Comme, à présent, il ne s’agissait plus de blesser les sentiments religieux du chaman, Morane insista. S’il réussissait à décider Nahm à l’aider, il pourrait peut-être reconquérir le Mégophias et, en même temps, débarrasser les habitants de l’île de leur dieu destructeur.

— Si tu me laisses conduire tes guerriers à l’assaut du repaire des pirates, dit-il, je te garantis la victoire tout comme, il y a quatre jours, je t’ai garanti la guérison.

— Comment allez-vous faire, Bob ? demanda le professeur Frost, en anglais. Que pourront les harpons de nos alliés contre les mitrailleuses de Li-Chui-Shan, de Lemontov et de leurs hommes ?

— Nous agirons par surprise, répondit Morane, en espérant que la fortune des armes soit pour nous. Au point où nous en sommes, c’est tout ce qui nous reste à faire : contre-attaquer et nous rendre à nouveau maître du Mégophias. Et puis, n’oubliez pas, professeur, j’ai un petit compte à régler avec ce sacripant de Lemontov.

Le paléontologiste ne répondit pas.

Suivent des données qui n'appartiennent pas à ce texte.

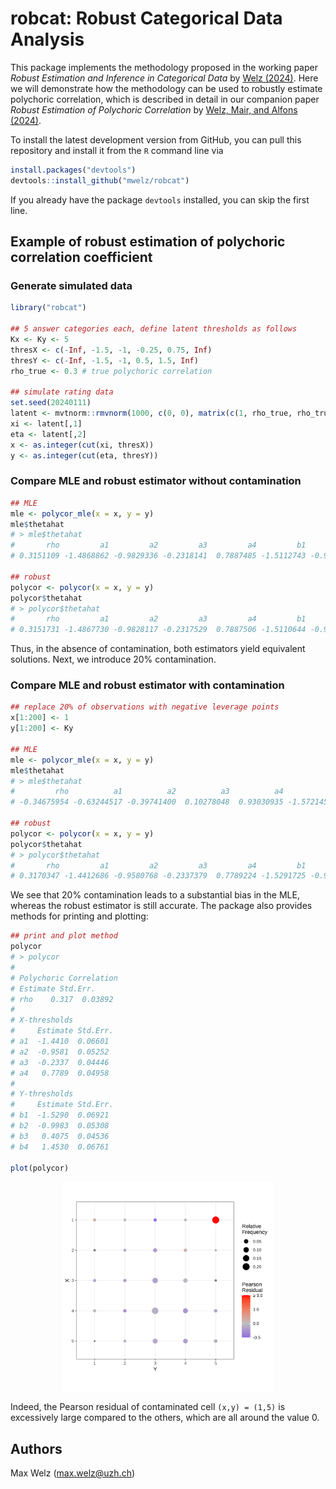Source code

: # robcat: Robust Categorical Data Analysis

This package implements the methodology proposed in the working paper _Robust Estimation and Inference in Categorical Data_ by [Welz (2024)](https://arxiv.org/abs/2403.11954). Here we will demonstrate how the methodology can be used to robustly estimate polychoric correlation, which is described in detail in our companion paper _Robust Estimation of Polychoric Correlation_ by [Welz, Mair, and Alfons (2024)](https://arxiv.org/abs/2407.18835).

To install the latest development version from GitHub, you can pull this repository and install it from the `R` command line via
```R
install.packages("devtools")
devtools::install_github("mwelz/robcat")
```
If you already have the package `devtools` installed, you can skip the first line.


## Example of robust estimation of polychoric correlation coefficient

### Generate simulated data

```R
library("robcat")

## 5 answer categories each, define latent thresholds as follows
Kx <- Ky <- 5
thresX <- c(-Inf, -1.5, -1, -0.25, 0.75, Inf)
thresY <- c(-Inf, -1.5, -1, 0.5, 1.5, Inf)
rho_true <- 0.3 # true polychoric correlation

## simulate rating data
set.seed(20240111)
latent <- mvtnorm::rmvnorm(1000, c(0, 0), matrix(c(1, rho_true, rho_true, 1), 2, 2))
xi <- latent[,1]
eta <- latent[,2]
x <- as.integer(cut(xi, thresX))
y <- as.integer(cut(eta, thresY))
```

### Compare MLE and robust estimator without contamination

```R
## MLE
mle <- polycor_mle(x = x, y = y)
mle$thetahat 
# > mle$thetahat
#       rho         a1         a2         a3         a4         b1         b2         b3         b4 
# 0.3151109 -1.4868862 -0.9829336 -0.2318141  0.7887485 -1.5112743 -0.9889993  0.4276572  1.4582239 

## robust
polycor <- polycor(x = x, y = y)
polycor$thetahat
# > polycor$thetahat
#       rho         a1         a2         a3         a4         b1         b2         b3         b4 
# 0.3151731 -1.4867730 -0.9828117 -0.2317529  0.7887506 -1.5110644 -0.9888898  0.4276510  1.4583212 
```

Thus, in the absence of contamination, both estimators yield equivalent solutions. Next, we introduce 20% contamination.

### Compare MLE and robust estimator with contamination

```R
## replace 20% of observations with negative leverage points
x[1:200] <- 1
y[1:200] <- Ky

## MLE
mle <- polycor_mle(x = x, y = y)
mle$thetahat 
# > mle$thetahat
#         rho          a1          a2          a3          a4          b1          b2          b3          b4 
# -0.34675954 -0.63244517 -0.39741400  0.10278048  0.93030935 -1.57214524 -1.12479616  0.03080319  0.63796166 

## robust
polycor <- polycor(x = x, y = y)
polycor$thetahat
# > polycor$thetahat
#       rho         a1         a2         a3         a4         b1         b2         b3         b4 
# 0.3170347 -1.4412686 -0.9580768 -0.2337379  0.7789224 -1.5291725 -0.9982777  0.4074513  1.4534537

```

We see that 20% contamination leads to a substantial bias in the MLE, whereas the robust estimator is still accurate.
The package also provides methods for printing and plotting:

```R
## print and plot method
polycor
# > polycor
# 
# Polychoric Correlation
# Estimate Std.Err.
# rho    0.317  0.03892
# 
# X-thresholds
#     Estimate Std.Err.
# a1  -1.4410  0.06601
# a2  -0.9581  0.05252
# a3  -0.2337  0.04446
# a4   0.7789  0.04958
# 
# Y-thresholds
#     Estimate Std.Err.
# b1  -1.5290  0.06921
# b2  -0.9983  0.05308
# b3   0.4075  0.04536
# b4   1.4530  0.06761

plot(polycor)
```

<img src="./inst/doc/readme_plots/READMEplot.svg" width="67%" style="display: block; margin: auto;" />

Indeed, the Pearson residual of contaminated cell `(x,y) = (1,5)` is excessively large compared to the others, which are all around the value 0.

## Authors
Max Welz (max.welz@uzh.ch)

Au cours de ces derniers jours, il avait appris à connaître son compagnon, et il avait foi en son esprit de décision et en son audace. « Après tout, se contenta-t-il de songer, ce diable d’homme est bien capable de mettre Li-Chui-Shan et Lemontov dans sa poche, et peut-être le Serpent de Mer par-dessus le marché…»

De son côté, le chaman demeurait pensif, comme s’il hésitait à prendre une décision dont, peut-être, son peuple devrait subir par la suite les désastreuses conséquences. Finalement, il releva la tête et demanda à Morane :

— Dis-moi combien de guerriers te seraient nécessaires pour attaquer le repaire de Li-Chui-Shan.

— Combien pourrais-tu en mettre à ma disposition ? Pendant un instant, le vieillard sembla hésiter, puis il leva sa main droite, montrant deux· doigts ouverts en forme de V.

— Deux cents, dit-il. Bob se mit à rire.

— Avant longtemps, Li-Chui-Shan et son complice auront été mis hors d’état de nuire.

« Ou bien je serai mort », pensa-t-il. Mais il était inutile de pleurer sur son propre sort avant que le destin n’ait abattu ses cartes. La victoire sourit souvent aux audacieux, sinon aux téméraires, et Bob Morane ne pouvait certes être rangé dans la foule des timorés et des velléitaires.

— Dans deux jours, dit-il, tes guerriers et moi partirons pour le repaire de Li-Chui-Shan. Mais, avant cela, je voudrais faire la paix avec Zoug. Tu m’as dit tout 3 l’heure qu’il était le plus brave de tes hommes.

Le vieillard secoua les épaules.

— Certes, Zoug est brave, mais il a la rancune dure comme l’ivoire. En n’approuvant pas son attitude envers toi, je l’ai profondément blessé. À l’heure actuelle, peut-être a-t-il déjà quitté le village.

Le chaman ne se trompait pas. Au cours des deux jours qui précédèrent le départ de l’expédition, Zoug demeura introuvable.